23. La recommandation CM/Rec(2007)16 du Comité des Ministres aux États membres sur des mesures visant à promouvoir la valeur de service public de l’Internet renferme le passage suivant :

« Les États membres devraient encourager les citoyens, les organisations non gouvernementales et les partis politiques à utiliser les TIC (notamment les forums en ligne, blogs, débats politiques en ligne, messageries instantanées et autres formes de communication entre citoyens) pour engager des débats démocratiques, des actions militantes et des campagnes en ligne, faire valoir leurs préoccupations, leurs idées et leurs initiatives, promouvoir le dialogue et la délibération avec des représentants et le gouvernement, et pour contrôler l’action des fonctionnaires et des responsables politiques sur les questions d’intérêt public. »

EN DROIT

I. SUR LA VIOLATION ALLÉGUÉE DE L’ARTICLE 10 DE LA CONVENTION

24. Le parti requérant soutient que l’amende qui lui a été infligée parce qu’il avait proposé une application mobile permettant aux électeurs de publier des photographies de leur bulletin de vote a emporté violation de son droit à la liberté d’expression protégé par l’article 10 de la Convention, lequel est ainsi libellé :

« 1. Toute personne a droit à la liberté d’expression. Ce droit comprend la liberté d’opinion et la liberté de recevoir ou de communiquer des informations ou des idées sans qu’il puisse y avoir ingérence d’autorités publiques et sans considération de frontière (...)

2. L’exercice de ces libertés comportant des devoirs et des responsabilités peut être soumis à certaines formalités, conditions, restrictions ou sanctions prévues par la loi, qui constituent des mesures nécessaires, dans une société démocratique, à la sécurité nationale, à l’intégrité territoriale ou à la sûreté publique, à la défense de l’ordre et à la prévention du crime, à la protection de la santé ou de la morale, à la protection de la réputation ou des droits d’autrui, pour empêcher la divulgation d’informations confidentielles ou pour garantir l’autorité et l’impartialité du pouvoir judiciaire. »

A. Sur la recevabilité

25. Le Gouvernement soutient que le parti requérant aurait pu introduire un recours constitutionnel afin d’obtenir l’annulation des décisions rendues par la Kúria les 10 et 18 octobre 2016, en arguant que ces décisions avaient emporté violation à son égard des droits garantis par la Loi fondamentale, soit parce que la Kúria avait appliqué une loi inconstitutionnelle soit parce qu’elle avait interprété ou appliqué la loi de manière inconstitutionnelle. Selon lui, le recours constitutionnel que le parti requérant a introduit a été déclaré irrecevable parce qu’il ne renfermait pas l’allégation d’une violation des droits constitutionnels du parti lui-même mais celle d’une violation des droits des électeurs, de sorte qu’il ne respectait pas les obligations procédurales en vigueur.

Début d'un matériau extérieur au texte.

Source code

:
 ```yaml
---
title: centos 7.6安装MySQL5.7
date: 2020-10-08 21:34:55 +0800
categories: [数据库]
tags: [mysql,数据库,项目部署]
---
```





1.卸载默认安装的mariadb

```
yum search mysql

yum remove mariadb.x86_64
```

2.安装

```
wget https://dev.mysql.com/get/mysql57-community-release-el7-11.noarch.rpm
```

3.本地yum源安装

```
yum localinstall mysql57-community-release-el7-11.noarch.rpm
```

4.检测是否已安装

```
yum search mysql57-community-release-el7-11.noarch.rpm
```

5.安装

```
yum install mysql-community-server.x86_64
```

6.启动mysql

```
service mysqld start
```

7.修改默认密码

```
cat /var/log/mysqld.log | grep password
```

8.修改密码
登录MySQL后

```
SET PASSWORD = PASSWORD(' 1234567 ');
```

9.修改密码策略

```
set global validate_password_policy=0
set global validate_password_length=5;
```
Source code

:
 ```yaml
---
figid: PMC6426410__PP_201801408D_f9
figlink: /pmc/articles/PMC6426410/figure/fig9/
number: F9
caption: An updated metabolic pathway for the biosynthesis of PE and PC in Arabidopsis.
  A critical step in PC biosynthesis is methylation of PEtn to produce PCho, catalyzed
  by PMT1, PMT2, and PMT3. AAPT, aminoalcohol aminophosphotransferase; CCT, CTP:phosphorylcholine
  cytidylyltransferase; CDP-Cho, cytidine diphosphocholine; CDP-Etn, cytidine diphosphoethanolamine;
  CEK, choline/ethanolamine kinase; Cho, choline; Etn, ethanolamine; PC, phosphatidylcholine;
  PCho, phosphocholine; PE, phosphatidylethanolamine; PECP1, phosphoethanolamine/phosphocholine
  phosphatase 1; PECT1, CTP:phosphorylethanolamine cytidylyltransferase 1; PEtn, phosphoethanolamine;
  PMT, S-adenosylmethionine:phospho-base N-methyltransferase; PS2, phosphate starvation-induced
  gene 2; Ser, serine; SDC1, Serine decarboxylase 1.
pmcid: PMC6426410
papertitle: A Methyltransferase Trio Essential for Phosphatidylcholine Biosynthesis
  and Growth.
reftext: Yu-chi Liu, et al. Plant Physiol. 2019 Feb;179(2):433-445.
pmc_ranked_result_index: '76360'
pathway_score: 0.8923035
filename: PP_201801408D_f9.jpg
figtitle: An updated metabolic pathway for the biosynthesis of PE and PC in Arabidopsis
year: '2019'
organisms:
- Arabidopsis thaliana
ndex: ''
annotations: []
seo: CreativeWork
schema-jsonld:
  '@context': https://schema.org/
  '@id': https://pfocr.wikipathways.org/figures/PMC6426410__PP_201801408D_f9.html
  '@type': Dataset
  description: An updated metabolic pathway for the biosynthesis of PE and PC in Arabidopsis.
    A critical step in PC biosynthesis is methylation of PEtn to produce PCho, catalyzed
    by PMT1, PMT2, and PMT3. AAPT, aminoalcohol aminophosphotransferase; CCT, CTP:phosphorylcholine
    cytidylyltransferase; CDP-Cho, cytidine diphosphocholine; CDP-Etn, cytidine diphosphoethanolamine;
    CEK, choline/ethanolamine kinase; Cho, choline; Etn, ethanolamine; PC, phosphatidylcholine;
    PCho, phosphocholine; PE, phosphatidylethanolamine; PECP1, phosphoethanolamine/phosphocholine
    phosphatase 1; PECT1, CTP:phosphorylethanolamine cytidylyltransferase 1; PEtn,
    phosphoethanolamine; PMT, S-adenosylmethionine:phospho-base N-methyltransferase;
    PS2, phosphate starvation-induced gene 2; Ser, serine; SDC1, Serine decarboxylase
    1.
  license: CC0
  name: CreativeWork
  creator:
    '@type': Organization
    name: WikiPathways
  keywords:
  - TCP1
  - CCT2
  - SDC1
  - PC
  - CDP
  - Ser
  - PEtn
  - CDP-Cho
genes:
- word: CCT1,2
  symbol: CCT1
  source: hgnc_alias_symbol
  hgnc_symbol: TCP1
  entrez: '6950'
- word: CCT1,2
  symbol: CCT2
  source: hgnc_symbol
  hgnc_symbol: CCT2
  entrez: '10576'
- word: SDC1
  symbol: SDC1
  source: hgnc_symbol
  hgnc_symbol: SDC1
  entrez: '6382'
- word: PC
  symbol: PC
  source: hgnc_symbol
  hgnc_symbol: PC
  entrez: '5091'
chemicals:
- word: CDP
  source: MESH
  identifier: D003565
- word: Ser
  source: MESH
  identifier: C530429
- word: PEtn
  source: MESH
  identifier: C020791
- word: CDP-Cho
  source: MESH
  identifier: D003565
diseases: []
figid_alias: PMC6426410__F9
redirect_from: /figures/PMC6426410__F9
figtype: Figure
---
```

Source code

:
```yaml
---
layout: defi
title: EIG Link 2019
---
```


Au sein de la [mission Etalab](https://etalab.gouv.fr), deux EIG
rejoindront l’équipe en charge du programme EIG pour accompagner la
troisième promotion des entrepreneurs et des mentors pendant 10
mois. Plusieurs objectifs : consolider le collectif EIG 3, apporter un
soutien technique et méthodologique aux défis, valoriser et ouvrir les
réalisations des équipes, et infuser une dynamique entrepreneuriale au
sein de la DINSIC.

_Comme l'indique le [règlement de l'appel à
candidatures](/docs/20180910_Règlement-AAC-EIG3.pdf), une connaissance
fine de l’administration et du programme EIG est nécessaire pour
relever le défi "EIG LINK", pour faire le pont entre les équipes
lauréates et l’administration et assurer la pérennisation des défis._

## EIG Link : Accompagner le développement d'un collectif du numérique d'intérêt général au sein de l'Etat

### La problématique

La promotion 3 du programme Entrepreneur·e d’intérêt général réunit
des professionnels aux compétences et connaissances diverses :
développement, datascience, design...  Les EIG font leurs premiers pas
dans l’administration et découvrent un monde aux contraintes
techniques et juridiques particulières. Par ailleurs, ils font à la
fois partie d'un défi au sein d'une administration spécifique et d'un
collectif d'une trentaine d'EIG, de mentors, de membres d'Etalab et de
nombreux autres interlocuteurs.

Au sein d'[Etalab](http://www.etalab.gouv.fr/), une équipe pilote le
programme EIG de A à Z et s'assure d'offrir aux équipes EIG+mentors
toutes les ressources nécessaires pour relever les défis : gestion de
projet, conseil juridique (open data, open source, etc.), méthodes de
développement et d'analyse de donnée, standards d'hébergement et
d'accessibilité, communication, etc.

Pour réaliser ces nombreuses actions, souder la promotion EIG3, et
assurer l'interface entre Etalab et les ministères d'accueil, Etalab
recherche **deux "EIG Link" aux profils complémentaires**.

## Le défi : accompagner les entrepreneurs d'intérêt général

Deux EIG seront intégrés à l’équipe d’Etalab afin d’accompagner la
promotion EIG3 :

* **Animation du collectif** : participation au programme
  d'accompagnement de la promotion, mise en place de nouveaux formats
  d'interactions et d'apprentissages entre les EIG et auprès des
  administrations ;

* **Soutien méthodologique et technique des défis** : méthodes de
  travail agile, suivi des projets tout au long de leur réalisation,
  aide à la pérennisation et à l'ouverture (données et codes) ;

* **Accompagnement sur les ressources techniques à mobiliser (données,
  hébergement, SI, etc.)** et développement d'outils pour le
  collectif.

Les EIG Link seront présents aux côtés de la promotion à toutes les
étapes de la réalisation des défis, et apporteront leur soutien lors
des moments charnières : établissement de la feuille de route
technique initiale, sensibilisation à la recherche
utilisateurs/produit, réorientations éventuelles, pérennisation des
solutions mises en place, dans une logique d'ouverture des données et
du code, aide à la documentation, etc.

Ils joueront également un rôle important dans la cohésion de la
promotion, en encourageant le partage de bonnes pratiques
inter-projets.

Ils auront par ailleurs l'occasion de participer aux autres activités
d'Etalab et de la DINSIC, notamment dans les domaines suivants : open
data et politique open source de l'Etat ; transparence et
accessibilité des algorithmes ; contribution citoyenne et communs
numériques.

26. Le parti requérant soutient pour sa part qu’il a exercé toutes les voies de recours disponibles. Il argue que son recours constitutionnel a été rejeté au motif que le fait de fournir aux électeurs une plateforme leur permettant d’exprimer leur opinion ne relevait pas de la portée de la liberté d’expression. Selon lui, le fond de son grief a été examiné par la plus haute instance judiciaire nationale.

27. La Cour rappelle que la règle de l’épuisement des voies de recours internes énoncée à l’article 35 § 1 de la Convention impose aux requérants l’obligation d’utiliser en premier lieu les recours normalement disponibles et suffisants dans l’ordre juridique interne pour leur permettre d’obtenir réparation des violations qu’elles allèguent. L’article 35 § 1 impose aussi de soulever devant l’organe interne adéquat, au moins en substance et dans les formes et délais prescrits par le droit interne, les griefs que l’on entend formuler par la suite devant la Cour (Chiragov et autres c. Arménie [GC], no 13216/05, § 116, CEDH 2015).

28. En l’espèce, la Cour note que dans son recours constitutionnel, le parti requérant a présenté aux autorités internes un récit complet de la procédure et a soutenu que le fait de le sanctionner pour avoir mis à la disposition des électeurs l’application mobile litigieuse avait porté atteinte à son droit à la liberté d’expression, sa démarche étant selon lui protégée par l’article IX § 1 de la Loi fondamentale (paragraphe 16 ci-dessus). La Cour constitutionnelle a déclaré le recours irrecevable, concluant que l’affaire concernait le droit des électeurs à la liberté d’expression et que le parti requérant n’avait fait que fournir une plateforme pour cette expression, sans exprimer lui-même une opinion.

29. La Cour considère donc que le parti requérant a soulevé la substance de son grief devant la Cour constitutionnelle, et que celle-ci a statué sur la question de savoir si l’affaire concernait l’exercice qu’il entendait faire de son droit à la liberté d’expression. Dans ces conditions, elle estime que le parti requérant a porté sa situation à la connaissance des autorités internes dans une mesure suffisante et qu’il leur a laissé une possibilité adéquate de déterminer si la peine d’amende dont il avait fait l’objet avait constitué une mesure raisonnable et proportionnée au but visé dans les circonstances de l’espèce (voir Džinić c. Croatie, no 38359/13, § 49, 17 mai 2016).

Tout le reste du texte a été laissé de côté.